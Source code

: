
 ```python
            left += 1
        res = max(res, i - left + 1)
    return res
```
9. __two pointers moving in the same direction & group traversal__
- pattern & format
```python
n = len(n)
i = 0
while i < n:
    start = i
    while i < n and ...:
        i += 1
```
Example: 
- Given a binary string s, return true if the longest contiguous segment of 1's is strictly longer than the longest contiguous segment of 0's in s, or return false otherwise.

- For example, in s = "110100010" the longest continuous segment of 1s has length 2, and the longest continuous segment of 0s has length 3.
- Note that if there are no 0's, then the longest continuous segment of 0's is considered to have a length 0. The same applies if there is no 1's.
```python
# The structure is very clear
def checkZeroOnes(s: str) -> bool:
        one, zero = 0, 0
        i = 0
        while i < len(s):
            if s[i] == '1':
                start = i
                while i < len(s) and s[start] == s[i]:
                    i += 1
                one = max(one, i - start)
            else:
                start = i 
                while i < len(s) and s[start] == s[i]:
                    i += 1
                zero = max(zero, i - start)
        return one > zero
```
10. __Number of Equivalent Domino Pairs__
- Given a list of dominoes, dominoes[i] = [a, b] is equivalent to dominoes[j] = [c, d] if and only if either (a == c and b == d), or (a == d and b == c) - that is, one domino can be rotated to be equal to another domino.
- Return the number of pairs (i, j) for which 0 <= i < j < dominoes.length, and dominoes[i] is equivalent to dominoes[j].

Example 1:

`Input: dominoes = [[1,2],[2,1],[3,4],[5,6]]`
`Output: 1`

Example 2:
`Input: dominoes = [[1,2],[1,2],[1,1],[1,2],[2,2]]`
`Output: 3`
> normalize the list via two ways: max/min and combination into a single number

# # # # # # #

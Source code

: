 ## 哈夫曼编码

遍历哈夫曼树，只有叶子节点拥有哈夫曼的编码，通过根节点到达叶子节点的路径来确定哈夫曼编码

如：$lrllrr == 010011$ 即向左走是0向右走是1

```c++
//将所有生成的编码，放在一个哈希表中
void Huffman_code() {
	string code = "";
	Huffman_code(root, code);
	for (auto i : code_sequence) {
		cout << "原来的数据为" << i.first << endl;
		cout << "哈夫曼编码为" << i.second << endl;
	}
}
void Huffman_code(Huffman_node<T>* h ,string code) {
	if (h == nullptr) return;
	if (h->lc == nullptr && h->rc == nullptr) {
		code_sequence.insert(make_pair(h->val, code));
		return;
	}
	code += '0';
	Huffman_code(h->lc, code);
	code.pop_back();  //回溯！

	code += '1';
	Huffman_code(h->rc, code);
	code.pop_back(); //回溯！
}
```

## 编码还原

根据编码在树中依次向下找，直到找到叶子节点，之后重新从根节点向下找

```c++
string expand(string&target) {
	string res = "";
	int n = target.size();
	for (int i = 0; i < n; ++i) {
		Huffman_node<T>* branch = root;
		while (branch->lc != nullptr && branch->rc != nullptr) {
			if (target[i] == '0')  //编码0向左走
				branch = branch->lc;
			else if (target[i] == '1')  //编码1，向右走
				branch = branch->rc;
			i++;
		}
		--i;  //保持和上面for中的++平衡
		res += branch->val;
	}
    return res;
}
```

# # # # # # #

## [What this task involves]
Copy every line from the records that holds the string "Input".

## [Written answer]
`Input: dominoes = [[1,2],[2,1],[3,4],[5,6]]`
`Input: dominoes = [[1,2],[1,2],[1,1],[1,2],[2,2]]`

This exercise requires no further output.